*** Block opens ***

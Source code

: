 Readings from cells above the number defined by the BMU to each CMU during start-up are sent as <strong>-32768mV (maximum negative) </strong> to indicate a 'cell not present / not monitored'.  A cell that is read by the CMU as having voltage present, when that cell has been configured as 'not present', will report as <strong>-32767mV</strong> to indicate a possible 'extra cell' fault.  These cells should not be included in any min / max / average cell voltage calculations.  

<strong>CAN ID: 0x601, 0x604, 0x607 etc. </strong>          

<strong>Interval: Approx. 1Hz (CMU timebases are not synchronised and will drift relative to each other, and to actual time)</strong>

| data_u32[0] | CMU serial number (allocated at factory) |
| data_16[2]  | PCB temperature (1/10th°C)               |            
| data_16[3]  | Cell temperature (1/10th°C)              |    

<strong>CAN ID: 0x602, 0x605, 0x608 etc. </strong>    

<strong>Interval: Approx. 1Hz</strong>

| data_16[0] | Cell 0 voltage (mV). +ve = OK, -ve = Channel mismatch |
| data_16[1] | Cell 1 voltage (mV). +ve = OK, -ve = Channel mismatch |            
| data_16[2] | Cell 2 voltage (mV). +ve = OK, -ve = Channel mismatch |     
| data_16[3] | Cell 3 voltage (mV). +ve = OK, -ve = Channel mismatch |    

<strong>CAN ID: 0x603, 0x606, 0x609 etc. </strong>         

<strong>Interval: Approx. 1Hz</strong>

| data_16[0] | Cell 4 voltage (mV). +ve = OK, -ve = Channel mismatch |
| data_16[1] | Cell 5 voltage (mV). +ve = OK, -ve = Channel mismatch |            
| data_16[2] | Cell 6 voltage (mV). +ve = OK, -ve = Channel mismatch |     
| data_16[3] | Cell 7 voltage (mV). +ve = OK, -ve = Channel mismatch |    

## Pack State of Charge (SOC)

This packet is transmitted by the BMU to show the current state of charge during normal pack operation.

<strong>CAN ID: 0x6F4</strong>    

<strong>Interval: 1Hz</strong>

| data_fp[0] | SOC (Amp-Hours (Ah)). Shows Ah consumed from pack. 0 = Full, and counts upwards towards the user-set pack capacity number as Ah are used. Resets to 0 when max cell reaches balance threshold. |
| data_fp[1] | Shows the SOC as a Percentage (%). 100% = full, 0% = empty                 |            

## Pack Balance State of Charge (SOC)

*** Block closes ***

Above are the records; set each one down word for word.

Source code

: Readings from cells above the number defined by the BMU to each CMU during start-up are sent as <strong>-32768mV (maximum negative) </strong> to indicate a 'cell not present / not monitored'.  A cell that is read by the CMU as having voltage present, when that cell has been configured as 'not present', will report as <strong>-32767mV</strong> to indicate a possible 'extra cell' fault.  These cells should not be included in any min / max / average cell voltage calculations.  

<strong>CAN ID: 0x601, 0x604, 0x607 etc. </strong>          

<strong>Interval: Approx. 1Hz (CMU timebases are not synchronised and will drift relative to each other, and to actual time)</strong>

| data_u32[0] | CMU serial number (allocated at factory) |
| data_16[2]  | PCB temperature (1/10th°C)               |            
| data_16[3]  | Cell temperature (1/10th°C)              |    

<strong>CAN ID: 0x602, 0x605, 0x608 etc. </strong>    

<strong>Interval: Approx. 1Hz</strong>

| data_16[0] | Cell 0 voltage (mV). +ve = OK, -ve = Channel mismatch |
| data_16[1] | Cell 1 voltage (mV). +ve = OK, -ve = Channel mismatch |            
| data_16[2] | Cell 2 voltage (mV). +ve = OK, -ve = Channel mismatch |     
| data_16[3] | Cell 3 voltage (mV). +ve = OK, -ve = Channel mismatch |    

<strong>CAN ID: 0x603, 0x606, 0x609 etc. </strong>         

<strong>Interval: Approx. 1Hz</strong>

| data_16[0] | Cell 4 voltage (mV). +ve = OK, -ve = Channel mismatch |
| data_16[1] | Cell 5 voltage (mV). +ve = OK, -ve = Channel mismatch |            
| data_16[2] | Cell 6 voltage (mV). +ve = OK, -ve = Channel mismatch |     
| data_16[3] | Cell 7 voltage (mV). +ve = OK, -ve = Channel mismatch |    

## Pack State of Charge (SOC)

This packet is transmitted by the BMU to show the current state of charge during normal pack operation.

<strong>CAN ID: 0x6F4</strong>    

<strong>Interval: 1Hz</strong>

| data_fp[0] | SOC (Amp-Hours (Ah)). Shows Ah consumed from pack. 0 = Full, and counts upwards towards the user-set pack capacity number as Ah are used. Resets to 0 when max cell reaches balance threshold. |
| data_fp[1] | Shows the SOC as a Percentage (%). 100% = full, 0% = empty                 |            

## Pack Balance State of Charge (SOC)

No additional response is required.